## Exercise instructions
Would you filter the listing below so that only lines with the word "through" remain?

## Extracted records
-=-=-=-=-
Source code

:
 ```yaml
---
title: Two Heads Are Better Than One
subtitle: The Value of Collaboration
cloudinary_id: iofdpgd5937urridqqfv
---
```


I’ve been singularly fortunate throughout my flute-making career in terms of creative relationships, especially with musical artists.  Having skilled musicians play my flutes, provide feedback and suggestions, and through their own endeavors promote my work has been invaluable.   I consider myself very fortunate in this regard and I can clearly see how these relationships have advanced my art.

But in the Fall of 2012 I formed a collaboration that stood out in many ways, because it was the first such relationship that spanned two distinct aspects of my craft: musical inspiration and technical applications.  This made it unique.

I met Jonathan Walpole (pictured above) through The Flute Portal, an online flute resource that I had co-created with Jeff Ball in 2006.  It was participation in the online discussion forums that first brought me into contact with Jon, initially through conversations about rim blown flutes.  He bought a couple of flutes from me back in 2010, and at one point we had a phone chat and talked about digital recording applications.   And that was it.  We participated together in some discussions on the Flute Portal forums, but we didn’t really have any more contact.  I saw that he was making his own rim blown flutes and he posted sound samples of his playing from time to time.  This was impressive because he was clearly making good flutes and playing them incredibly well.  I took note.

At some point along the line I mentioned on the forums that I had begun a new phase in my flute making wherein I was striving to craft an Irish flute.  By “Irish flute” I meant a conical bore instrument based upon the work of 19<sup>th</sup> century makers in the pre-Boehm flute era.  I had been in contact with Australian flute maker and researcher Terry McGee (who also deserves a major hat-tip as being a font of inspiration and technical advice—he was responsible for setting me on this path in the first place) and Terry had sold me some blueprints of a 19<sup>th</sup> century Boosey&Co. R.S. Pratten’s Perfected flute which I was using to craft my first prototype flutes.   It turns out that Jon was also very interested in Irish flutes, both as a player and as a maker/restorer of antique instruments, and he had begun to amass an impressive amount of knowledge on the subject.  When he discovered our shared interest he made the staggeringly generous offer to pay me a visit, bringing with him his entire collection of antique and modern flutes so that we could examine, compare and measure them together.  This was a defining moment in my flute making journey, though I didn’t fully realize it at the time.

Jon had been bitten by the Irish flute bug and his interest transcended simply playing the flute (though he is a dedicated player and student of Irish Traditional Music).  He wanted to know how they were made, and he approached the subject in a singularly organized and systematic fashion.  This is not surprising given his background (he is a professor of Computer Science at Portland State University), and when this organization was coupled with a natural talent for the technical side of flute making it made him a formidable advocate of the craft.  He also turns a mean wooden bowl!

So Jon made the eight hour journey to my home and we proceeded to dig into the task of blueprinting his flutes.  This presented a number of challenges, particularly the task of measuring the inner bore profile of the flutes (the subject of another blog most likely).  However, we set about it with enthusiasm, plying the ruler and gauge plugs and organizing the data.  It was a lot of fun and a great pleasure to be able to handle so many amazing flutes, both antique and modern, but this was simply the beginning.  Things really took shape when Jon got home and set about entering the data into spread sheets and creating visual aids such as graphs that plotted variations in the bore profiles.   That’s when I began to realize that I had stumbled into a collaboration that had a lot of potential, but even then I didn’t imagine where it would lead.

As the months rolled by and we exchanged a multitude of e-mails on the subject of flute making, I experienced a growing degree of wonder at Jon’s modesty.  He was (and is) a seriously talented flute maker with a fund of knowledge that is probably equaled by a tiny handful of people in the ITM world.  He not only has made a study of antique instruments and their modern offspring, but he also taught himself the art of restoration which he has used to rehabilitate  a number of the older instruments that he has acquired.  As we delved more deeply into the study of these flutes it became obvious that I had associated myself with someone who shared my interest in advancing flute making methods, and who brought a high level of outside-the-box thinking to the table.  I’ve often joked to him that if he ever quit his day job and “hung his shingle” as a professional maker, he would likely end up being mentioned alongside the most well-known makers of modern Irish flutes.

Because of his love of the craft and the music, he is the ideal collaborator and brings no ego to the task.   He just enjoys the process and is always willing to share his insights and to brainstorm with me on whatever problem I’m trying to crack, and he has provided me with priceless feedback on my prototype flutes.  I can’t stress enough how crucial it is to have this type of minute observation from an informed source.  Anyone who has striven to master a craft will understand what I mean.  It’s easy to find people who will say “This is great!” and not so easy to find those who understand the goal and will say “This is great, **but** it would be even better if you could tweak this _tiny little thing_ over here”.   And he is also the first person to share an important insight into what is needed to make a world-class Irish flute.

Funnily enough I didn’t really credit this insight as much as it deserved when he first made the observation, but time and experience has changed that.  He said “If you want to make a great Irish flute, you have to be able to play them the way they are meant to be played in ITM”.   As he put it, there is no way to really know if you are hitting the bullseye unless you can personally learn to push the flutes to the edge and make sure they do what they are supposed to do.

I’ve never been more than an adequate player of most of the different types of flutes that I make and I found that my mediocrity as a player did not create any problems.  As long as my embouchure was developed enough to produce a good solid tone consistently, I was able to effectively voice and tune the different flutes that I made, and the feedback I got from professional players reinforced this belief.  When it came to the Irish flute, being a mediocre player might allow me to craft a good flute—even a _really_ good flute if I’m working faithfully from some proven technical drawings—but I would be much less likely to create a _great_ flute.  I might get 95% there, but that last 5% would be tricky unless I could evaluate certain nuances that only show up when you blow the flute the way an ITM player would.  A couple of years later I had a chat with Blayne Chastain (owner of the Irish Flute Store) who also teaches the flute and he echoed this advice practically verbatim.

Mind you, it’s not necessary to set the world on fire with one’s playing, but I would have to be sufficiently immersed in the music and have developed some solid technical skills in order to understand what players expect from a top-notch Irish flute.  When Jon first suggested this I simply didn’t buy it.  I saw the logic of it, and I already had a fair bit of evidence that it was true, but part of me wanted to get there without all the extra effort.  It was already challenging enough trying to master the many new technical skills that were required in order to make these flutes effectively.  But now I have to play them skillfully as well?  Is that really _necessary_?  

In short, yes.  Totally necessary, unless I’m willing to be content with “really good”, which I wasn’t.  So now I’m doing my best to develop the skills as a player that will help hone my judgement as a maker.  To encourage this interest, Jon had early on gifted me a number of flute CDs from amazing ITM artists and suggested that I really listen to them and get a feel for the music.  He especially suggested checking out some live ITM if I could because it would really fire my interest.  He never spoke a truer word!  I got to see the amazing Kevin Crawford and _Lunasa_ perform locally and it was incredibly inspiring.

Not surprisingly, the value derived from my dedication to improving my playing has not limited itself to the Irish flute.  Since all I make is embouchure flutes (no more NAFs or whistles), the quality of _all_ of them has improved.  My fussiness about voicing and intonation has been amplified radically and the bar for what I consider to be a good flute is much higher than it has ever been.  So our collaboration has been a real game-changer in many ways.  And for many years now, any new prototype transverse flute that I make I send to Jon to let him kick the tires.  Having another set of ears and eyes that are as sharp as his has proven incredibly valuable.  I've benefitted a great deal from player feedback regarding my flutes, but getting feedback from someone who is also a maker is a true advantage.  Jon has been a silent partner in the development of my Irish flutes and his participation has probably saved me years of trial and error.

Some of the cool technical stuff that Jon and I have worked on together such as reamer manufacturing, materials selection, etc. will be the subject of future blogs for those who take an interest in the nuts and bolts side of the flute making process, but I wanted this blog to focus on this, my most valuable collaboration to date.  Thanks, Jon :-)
-=-=-=-=-
## Written answer
I’ve been singularly fortunate throughout my flute-making career in terms of creative relationships, especially with musical artists.  Having skilled musicians play my flutes, provide feedback and suggestions, and through their own endeavors promote my work has been invaluable.   I consider myself very fortunate in this regard and I can clearly see how these relationships have advanced my art.
I met Jonathan Walpole (pictured above) through The Flute Portal, an online flute resource that I had co-created with Jeff Ball in 2006.  It was participation in the online discussion forums that first brought me into contact with Jon, initially through conversations about rim blown flutes.  He bought a couple of flutes from me back in 2010, and at one point we had a phone chat and talked about digital recording applications.   And that was it.  We participated together in some discussions on the Flute Portal forums, but we didn’t really have any more contact.  I saw that he was making his own rim blown flutes and he posted sound samples of his playing from time to time.  This was impressive because he was clearly making good flutes and playing them incredibly well.  I took note.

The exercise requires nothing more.